Computational modelling of thermal and humidity gradients for a naturally ventilated poultry house

Natural ventilation represents a strong tool for ameliorating climate and air quality in poultry houses if the benefits of weather conditions can be maximised. To that end, this investigation analyses the impact of natural ventilation on the dynamics of the internal climate of a poultry house focussing on the role played by the outside climatic parameters except wind direction. Experimental data with prevailing North-East wind direction was considered to identify seven periods with at least 4 h of stable wind direction. Three of these periods were chosen as typical examples and used to validate a 3D computational fluid dynamics (CFD) model, to integrate the main elements determining the internal climate: animal heat and water vapour generation, radiative heat transfer, and ventilation.
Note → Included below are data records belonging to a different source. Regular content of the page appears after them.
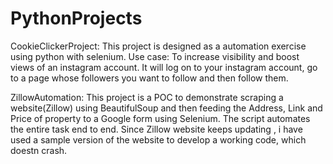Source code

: # PythonProjects

CookieClickerProject: This project is designed as a automation exercise using python with selenium. 
Use case: To increase visibility and boost views of an instagram account. It will log on to your instagram account, go to a page whose followers you want to follow and then follow them.

ZillowAutomation: This project is a POC to demonstrate scraping a website(Zillow) using BeautifulSoup and then feeding the Address, Link and Price of property to a Google form using Selenium.
The script automates the entire task end to end. Since Zillow website keeps updating , i have used a sample version of the website to develop a working code, which doestn crash.
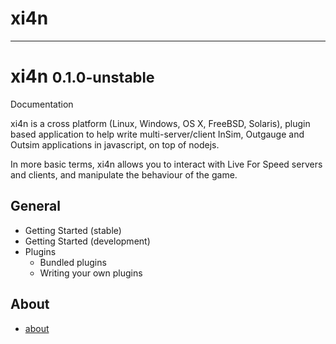 # xi4n

------
<div class="hero-unit"><h1>xi4n <small>0.1.0-unstable</small></h1><p>Documentation</p></div>

xi4n is a cross platform (Linux, Windows, OS X, FreeBSD, Solaris), plugin based application to help write multi-server/client InSim, Outgauge and Outsim applications in javascript, on top of nodejs.

In more basic terms, xi4n allows you to interact with Live For Speed servers and clients, and manipulate the behaviour of the game.

## General
  - Getting Started (stable)
  - Getting Started (development)
  - Plugins
    - Bundled plugins
    - Writing your own plugins

## About
  - [about](about.html)
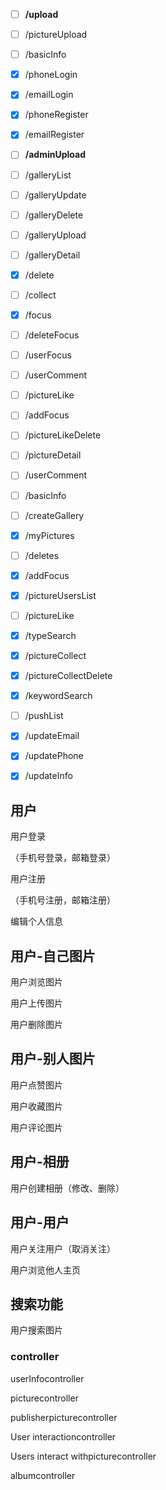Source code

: - [ ] **/upload**
- [ ] /pictureUpload

- [ ] /basicInfo

- [x] /phoneLogin

- [x] /emailLogin

- [x] /phoneRegister

- [x] /emailRegister

- [ ] **/adminUpload**

- [ ] /galleryList

- [ ] /galleryUpdate

- [ ] /galleryDelete

- [ ] /galleryUpload

- [ ] /galleryDetail

- [x] /delete

- [ ] /collect

- [x] /focus

- [ ] /deleteFocus

- [ ] /userFocus  

- [ ] /userComment

- [ ] /pictureLike

- [ ] /addFocus

- [ ] /pictureLikeDelete

- [ ] /pictureDetail

- [ ] /userComment

- [ ] /basicInfo

- [ ] /createGallery  

- [x] /myPictures

- [ ] /deletes

- [x] /addFocus

- [x] /pictureUsersList  

- [ ] /pictureLike

- [x] /typeSearch

- [x] /pictureCollect

- [x] /pictureCollectDelete  

- [x] /keywordSearch

- [ ] /pushList

- [x] /updateEmail

- [x] /updatePhone  

- [x] /updateInfo


## 用户

用户登录

（手机号登录，邮箱登录）

用户注册

（手机号注册，邮箱注册）

编辑个人信息

## 用户-自己图片

用户浏览图片

用户上传图片

用户删除图片

## 用户-别人图片

用户点赞图片

用户收藏图片

用户评论图片

## 用户-相册

用户创建相册（修改、删除）

## 用户-用户

用户关注用户（取消关注）

用户浏览他人主页

## 搜索功能

用户搜索图片



### controller

userInfocontroller

picturecontroller

publisherpicturecontroller

User interactioncontroller

Users interact withpicturecontroller

albumcontroller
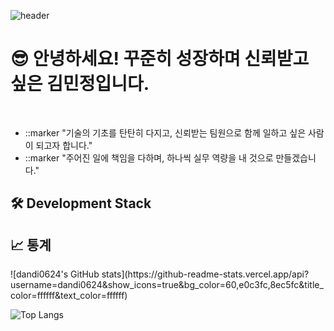 ![header](https://capsule-render.vercel.app/api?type=wave&color=auto&height=300&section=header&text=Kim%20Min%20Jung&fontSize=90)
<div>
  <div>
  <h1>😎 안녕하세요! 꾸준히 성장하며 신뢰받고 싶은 김민정입니다. </h1>
  </div>
  <br>
  <div>
    <ul>
      <li>
        ::marker
        "기술의 기초를 탄탄히 다지고, 신뢰받는 팀원으로 함께 일하고 싶은 사람이 되고자 합니다."
      </li>
        <li>
        ::marker
        "주어진 일에 책임을 다하며, 하나씩 실무 역량을 내 것으로 만들겠습니다."
      </li>
    </ul>
  </div> 
</div>
<div>
  <h2>🛠 Development Stack</h2>
  
</div>

<div>
  <h2>📈 통계 </h2>
  ![dandi0624's GitHub stats](https://github-readme-stats.vercel.app/api?username=dandi0624&show_icons=true&bg_color=60,e0c3fc,8ec5fc&title_color=ffffff&text_color=ffffff)

![Top Langs](https://github-readme-stats.vercel.app/api/top-langs/?username=dandi0624&layout=compact)
</div>

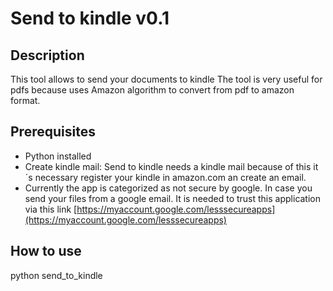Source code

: # Send to kindle v0.1

## Description
This tool allows to send your documents to kindle
The tool is very useful for pdfs because uses Amazon algorithm to convert from pdf to amazon format.


## Prerequisites

* Python installed
* Create kindle mail: Send to kindle needs a kindle mail because of this it´s necessary register your kindle in amazon.com an create an email.
* Currently the app is categorized as not secure by google. In case you send your files from a google email. It is needed to trust this application via this link 
[https://myaccount.google.com/lesssecureapps](https://myaccount.google.com/lesssecureapps)

## How to use 

python send_to_kindle
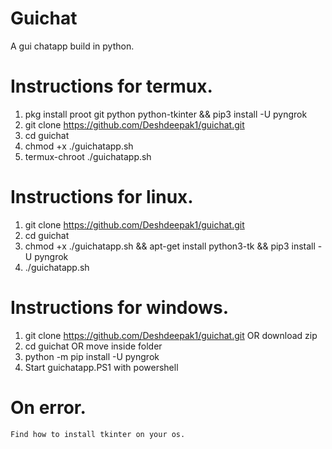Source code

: # Guichat
A gui chatapp build in python.

# Instructions for termux.
 1. pkg install proot git python python-tkinter && pip3 install -U pyngrok
 2. git clone https://github.com/Deshdeepak1/guichat.git
 3. cd guichat
 4. chmod +x ./guichatapp.sh
 5. termux-chroot ./guichatapp.sh

# Instructions for linux.
 1. git clone https://github.com/Deshdeepak1/guichat.git
 2. cd guichat
 3. chmod +x ./guichatapp.sh && apt-get install python3-tk && pip3 install -U pyngrok
 4. ./guichatapp.sh

# Instructions for windows.
 1. git clone https://github.com/Deshdeepak1/guichat.git OR download zip
 2. cd guichat OR move inside folder
 3. python -m pip install -U pyngrok
 4. Start guichatapp.PS1 with powershell

# On error.
	Find how to install tkinter on your os.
The three periods under analysis allowed us to deduce, from the experimental and simulated data, the influence of all the other external climatic variables (i.e. temperature, absolute humidity, solar radiation and wind velocity) that affected the internal climate. The accuracy of the CFD model at evaluating each of the three periods reached a RMSE of 1.3 °C, 1.2 °C and 0.5 °C for internal temperature and a RMSE of 0.9 g [H2O] kg−1 [dry air], 0.6 g [H2O] kg−1 [dry air] and 0.2 g [H2O] kg−1 [dry air] for internal absolute humidity, respectively. Then, the predictions of the 3D CFD model were analysed, using air residence-time concept to estimate ventilation rates, and also to investigate sensible and latent heat exchanges.